I was starving, and I decided to call in an order for burritos (you can usually save a few bucks calling in person, instead of using ripoff middleman services like doordash and uber eats.) when I was connected instead to a Sprint customer service line. The problem was I was a boost mobile customer. So began my march to the horrible realization that my boost mobile account had been compromised, and that the party that had done so had ported my number to sprint. Then came the deluge of emails, all asking if I was trying to reset my account. I had to act quickly, so I made the call to treat my old number as compromised.
The first step to reclaim my accounts was to call boost and get a handle on this. This is where they lost my business, because at first they tried to tell me they had no record of my number. I told them to check again, and I talked to a rep one more time. I was then put on hold, and the next person to pick up the phone was a paralegal from boost saying they’d filed an injunction to get my number back.
The second step was to change passwords on all of my banking services, and to replace my contact phone number with a trusted number temporarily. This is huge, as SMS password resets are a popular strategy for hackers attempting to access monetary information. Then, I reset my email account passwords for extra security, and began keeping an eye on incoming reset emails. The attackers even tried to break in to my Etsy account. I’m still having some difficulty with services that I was only logged in to over mobile, and it’s turning out to be a minor headache to changing your phone number w/out access.
My third and final step was to replace both my phone and phone number, in the case my phone had been compromised by malware as well. I’m with a new carrier, and they allowed me to restrict my account so that in order to make any changes, I have to show up in person with photo ID. This is a huge relief, and massive peace of mind compared to the pathetic 4 DIGIT PIN and phone number combo “security” that Boost mobile has.

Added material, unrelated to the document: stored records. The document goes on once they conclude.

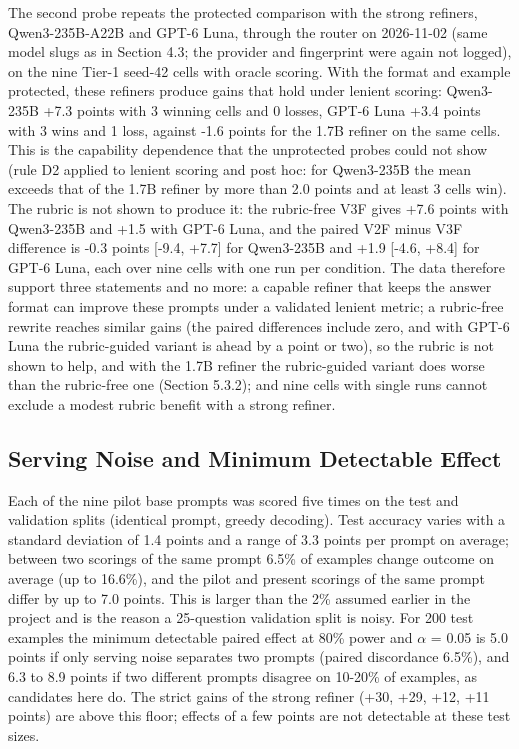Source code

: \documentclass{ieeeaccess}
\begin{document}
The second probe repeats the protected comparison with the strong refiners, Qwen3-235B-A22B and GPT-6 Luna, through the router on 2026-11-02 (same model slugs as in Section 4.3; the provider and fingerprint were again not logged), on the nine Tier-1 seed-42 cells with oracle scoring. With the format and example protected, these refiners produce gains that hold under lenient scoring: Qwen3-235B +7.3 points with 3 winning cells and 0 losses, GPT-6 Luna +3.4 points with 3 wins and 1 loss, against -1.6 points for the 1.7B refiner on the same cells. This is the capability dependence that the unprotected probes could not show (rule D2 applied to lenient scoring and post hoc: for Qwen3-235B the mean exceeds that of the 1.7B refiner by more than 2.0 points and at least 3 cells win). The rubric is not shown to produce it: the rubric-free V3F gives +7.6 points with Qwen3-235B and +1.5 with GPT-6 Luna, and the paired V2F minus V3F difference is -0.3 points [-9.4, +7.7] for Qwen3-235B and +1.9 [-4.6, +8.4] for GPT-6 Luna, each over nine cells with one run per condition. The data therefore support three statements and no more: a capable refiner that keeps the answer format can improve these prompts under a validated lenient metric; a rubric-free rewrite reaches similar gains (the paired differences include zero, and with GPT-6 Luna the rubric-guided variant is ahead by a point or two), so the rubric is not shown to help, and with the 1.7B refiner the rubric-guided variant does worse than the rubric-free one (Section 5.3.2); and nine cells with single runs cannot exclude a modest rubric benefit with a strong refiner.

\subsection{Serving Noise and Minimum Detectable Effect}

Each of the nine pilot base prompts was scored five times on the test and validation splits (identical prompt, greedy decoding). Test accuracy varies with a standard deviation of 1.4 points and a range of 3.3 points per prompt on average; between two scorings of the same prompt 6.5\% of examples change outcome on average (up to 16.6\%), and the pilot and present scorings of the same prompt differ by up to 7.0 points. This is larger than the 2\% assumed earlier in the project and is the reason a 25-question validation split is noisy. For 200 test examples the minimum detectable paired effect at 80\% power and $\alpha$ = 0.05 is 5.0 points if only serving noise separates two prompts (paired discordance 6.5\%), and 6.3 to 8.9 points if two different prompts disagree on 10-20\% of examples, as candidates here do. The strict gains of the strong refiner (+30, +29, +12, +11 points) are above this floor; effects of a few points are not detectable at these test sizes.
\end{document}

I have never experienced this before, and I have to say, I never want to again. I’ve been reminded of the importance of cyber-security, and I would go so far as to say that Boost Mobile is actively criminally negligent in their account security practices. I was extremely lucky; to my knowledge, I haven’t had anything stolen as a result of this security breach. I have rethought my position on SMS 2FA, and I deem it an unacceptable, restrictive, vulnerable, and antiquated method of identity verification.